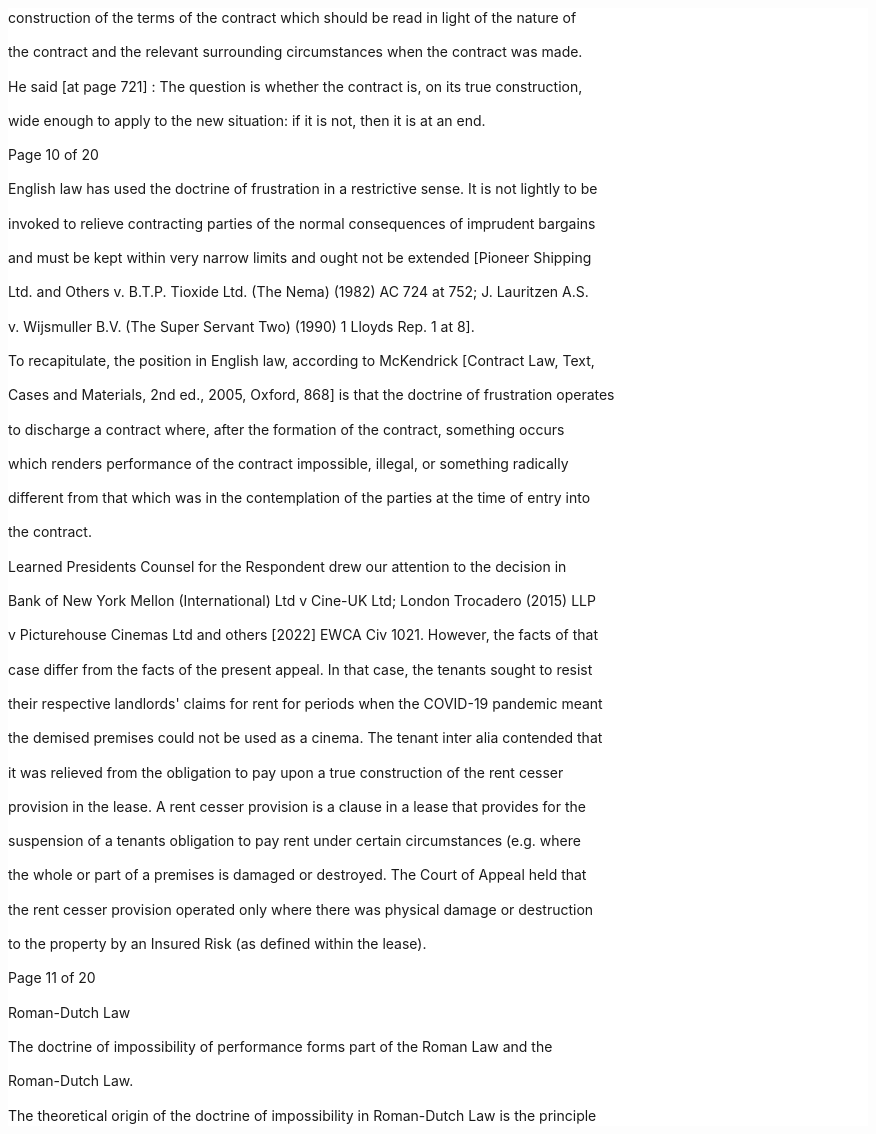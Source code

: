construction of the terms of the contract which should be read in light of the nature of

the contract and the relevant surrounding circumstances when the contract was made.

He said [at page 721] : The question is whether the contract is, on its true construction,

wide enough to apply to the new situation: if it is not, then it is at an end.

Page 10 of 20

English law has used the doctrine of frustration in a restrictive sense. It is not lightly to be

invoked to relieve contracting parties of the normal consequences of imprudent bargains

and must be kept within very narrow limits and ought not be extended [Pioneer Shipping

Ltd. and Others v. B.T.P. Tioxide Ltd. (The Nema) (1982) AC 724 at 752; J. Lauritzen A.S.

v. Wijsmuller B.V. (The Super Servant Two) (1990) 1 Lloyds Rep. 1 at 8].

To recapitulate, the position in English law, according to McKendrick [Contract Law, Text,

Cases and Materials, 2nd ed., 2005, Oxford, 868] is that the doctrine of frustration operates

to discharge a contract where, after the formation of the contract, something occurs

which renders performance of the contract impossible, illegal, or something radically

different from that which was in the contemplation of the parties at the time of entry into

the contract.

Learned Presidents Counsel for the Respondent drew our attention to the decision in

Bank of New York Mellon (International) Ltd v Cine-UK Ltd; London Trocadero (2015) LLP

v Picturehouse Cinemas Ltd and others [2022] EWCA Civ 1021. However, the facts of that

case differ from the facts of the present appeal. In that case, the tenants sought to resist

their respective landlords' claims for rent for periods when the COVID-19 pandemic meant

the demised premises could not be used as a cinema. The tenant inter alia contended that

it was relieved from the obligation to pay upon a true construction of the rent cesser

provision in the lease. A rent cesser provision is a clause in a lease that provides for the

suspension of a tenants obligation to pay rent under certain circumstances (e.g. where

the whole or part of a premises is damaged or destroyed. The Court of Appeal held that

the rent cesser provision operated only where there was physical damage or destruction

to the property by an Insured Risk (as defined within the lease).

Page 11 of 20

Roman-Dutch Law

The doctrine of impossibility of performance forms part of the Roman Law and the

Roman-Dutch Law.

The theoretical origin of the doctrine of impossibility in Roman-Dutch Law is the principle
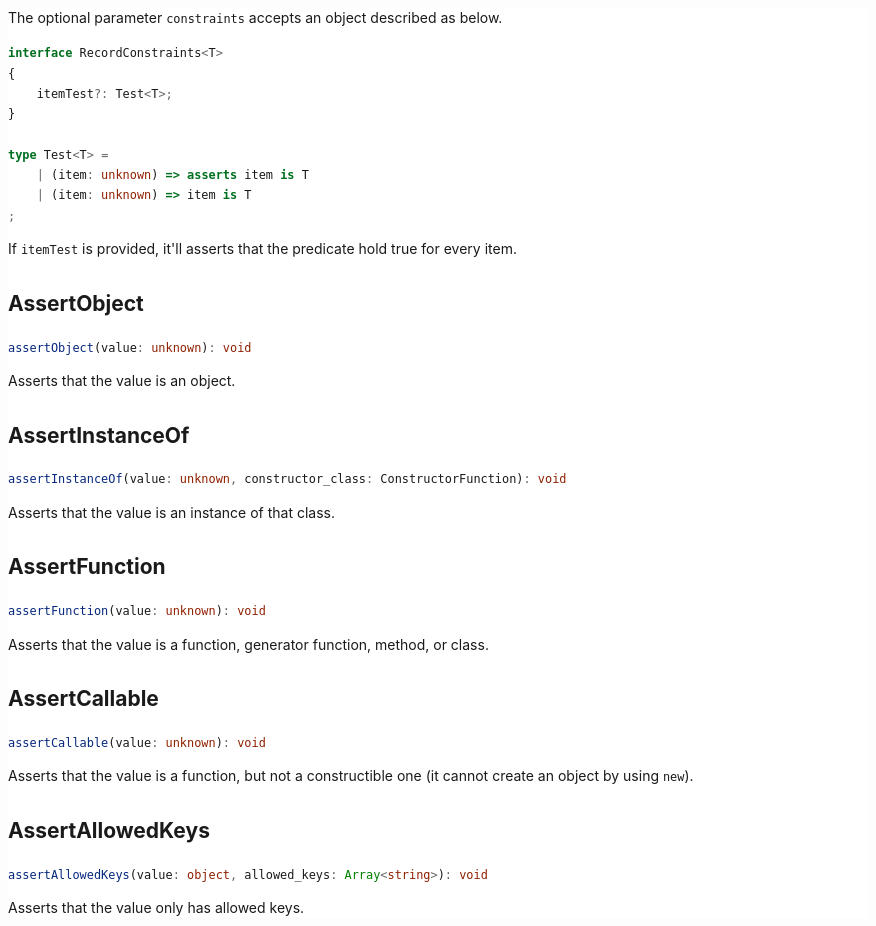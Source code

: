 The optional parameter `constraints` accepts an object described as below.

```ts
interface RecordConstraints<T>
{
	itemTest?: Test<T>;
}

type Test<T> =
	| (item: unknown) => asserts item is T
	| (item: unknown) => item is T
;
```

If `itemTest` is provided, it'll asserts that the predicate hold true for every item.

## AssertObject

```ts
assertObject(value: unknown): void
```

Asserts that the value is an object.

## AssertInstanceOf

```ts
assertInstanceOf(value: unknown, constructor_class: ConstructorFunction): void
```

Asserts that the value is an instance of that class.

## AssertFunction

```ts
assertFunction(value: unknown): void
```

Asserts that the value is a function, generator function, method, or class.

## AssertCallable

```ts
assertCallable(value: unknown): void
```

Asserts that the value is a function, but not a constructible one
(it cannot create an object by using `new`).

## AssertAllowedKeys

```ts
assertAllowedKeys(value: object, allowed_keys: Array<string>): void
```

Asserts that the value only has allowed keys.
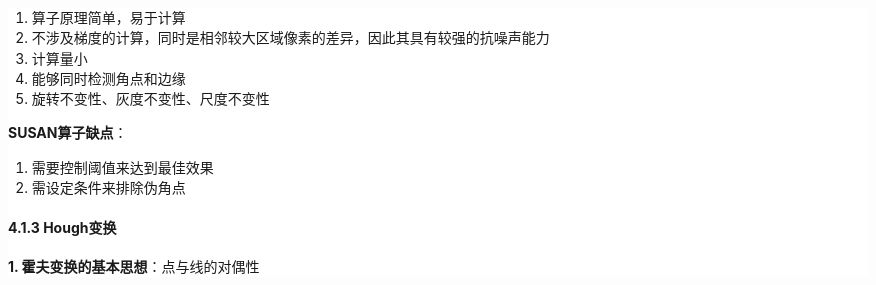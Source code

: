 1. 算子原理简单，易于计算
2. 不涉及梯度的计算，同时是相邻较大区域像素的差异，因此其具有较强的抗噪声能力
3. 计算量小
4. 能够同时检测角点和边缘
5. 旋转不变性、灰度不变性、尺度不变性

**SUSAN算子缺点**：

1. 需要控制阈值来达到最佳效果
2. 需设定条件来排除伪角点

#### 4.1.3 Hough变换

**1. 霍夫变换的基本思想**：点与线的对偶性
──────
Write out the whole listing again, exactly, with no pictures.

Source code

:construction of the terms of the contract which should be read in light of the nature of

the contract and the relevant surrounding circumstances when the contract was made.

He said [at page 721] : The question is whether the contract is, on its true construction,

wide enough to apply to the new situation: if it is not, then it is at an end.

Page 10 of 20

English law has used the doctrine of frustration in a restrictive sense. It is not lightly to be

invoked to relieve contracting parties of the normal consequences of imprudent bargains

and must be kept within very narrow limits and ought not be extended [Pioneer Shipping

Ltd. and Others v. B.T.P. Tioxide Ltd. (The Nema) (1982) AC 724 at 752; J. Lauritzen A.S.

v. Wijsmuller B.V. (The Super Servant Two) (1990) 1 Lloyds Rep. 1 at 8].

To recapitulate, the position in English law, according to McKendrick [Contract Law, Text,

Cases and Materials, 2nd ed., 2005, Oxford, 868] is that the doctrine of frustration operates

to discharge a contract where, after the formation of the contract, something occurs

which renders performance of the contract impossible, illegal, or something radically

different from that which was in the contemplation of the parties at the time of entry into

the contract.

Learned Presidents Counsel for the Respondent drew our attention to the decision in

Bank of New York Mellon (International) Ltd v Cine-UK Ltd; London Trocadero (2015) LLP

v Picturehouse Cinemas Ltd and others [2022] EWCA Civ 1021. However, the facts of that

case differ from the facts of the present appeal. In that case, the tenants sought to resist

their respective landlords' claims for rent for periods when the COVID-19 pandemic meant

the demised premises could not be used as a cinema. The tenant inter alia contended that

it was relieved from the obligation to pay upon a true construction of the rent cesser

provision in the lease. A rent cesser provision is a clause in a lease that provides for the

suspension of a tenants obligation to pay rent under certain circumstances (e.g. where

the whole or part of a premises is damaged or destroyed. The Court of Appeal held that

the rent cesser provision operated only where there was physical damage or destruction

to the property by an Insured Risk (as defined within the lease).

Page 11 of 20

Roman-Dutch Law

The doctrine of impossibility of performance forms part of the Roman Law and the

Roman-Dutch Law.

The theoretical origin of the doctrine of impossibility in Roman-Dutch Law is the principle
Source code

: The optional parameter `constraints` accepts an object described as below.

```ts
interface RecordConstraints<T>
{
	itemTest?: Test<T>;
}

type Test<T> =
	| (item: unknown) => asserts item is T
	| (item: unknown) => item is T
;
```

If `itemTest` is provided, it'll asserts that the predicate hold true for every item.

## AssertObject

```ts
assertObject(value: unknown): void
```

Asserts that the value is an object.

## AssertInstanceOf

```ts
assertInstanceOf(value: unknown, constructor_class: ConstructorFunction): void
```

Asserts that the value is an instance of that class.

## AssertFunction

```ts
assertFunction(value: unknown): void
```

Asserts that the value is a function, generator function, method, or class.

## AssertCallable

```ts
assertCallable(value: unknown): void
```

Asserts that the value is a function, but not a constructible one
(it cannot create an object by using `new`).

## AssertAllowedKeys

```ts
assertAllowedKeys(value: object, allowed_keys: Array<string>): void
```

Asserts that the value only has allowed keys.
Source code

: 1. 算子原理简单，易于计算
2. 不涉及梯度的计算，同时是相邻较大区域像素的差异，因此其具有较强的抗噪声能力
3. 计算量小
4. 能够同时检测角点和边缘
5. 旋转不变性、灰度不变性、尺度不变性

**SUSAN算子缺点**：

1. 需要控制阈值来达到最佳效果
2. 需设定条件来排除伪角点

#### 4.1.3 Hough变换

**1. 霍夫变换的基本思想**：点与线的对偶性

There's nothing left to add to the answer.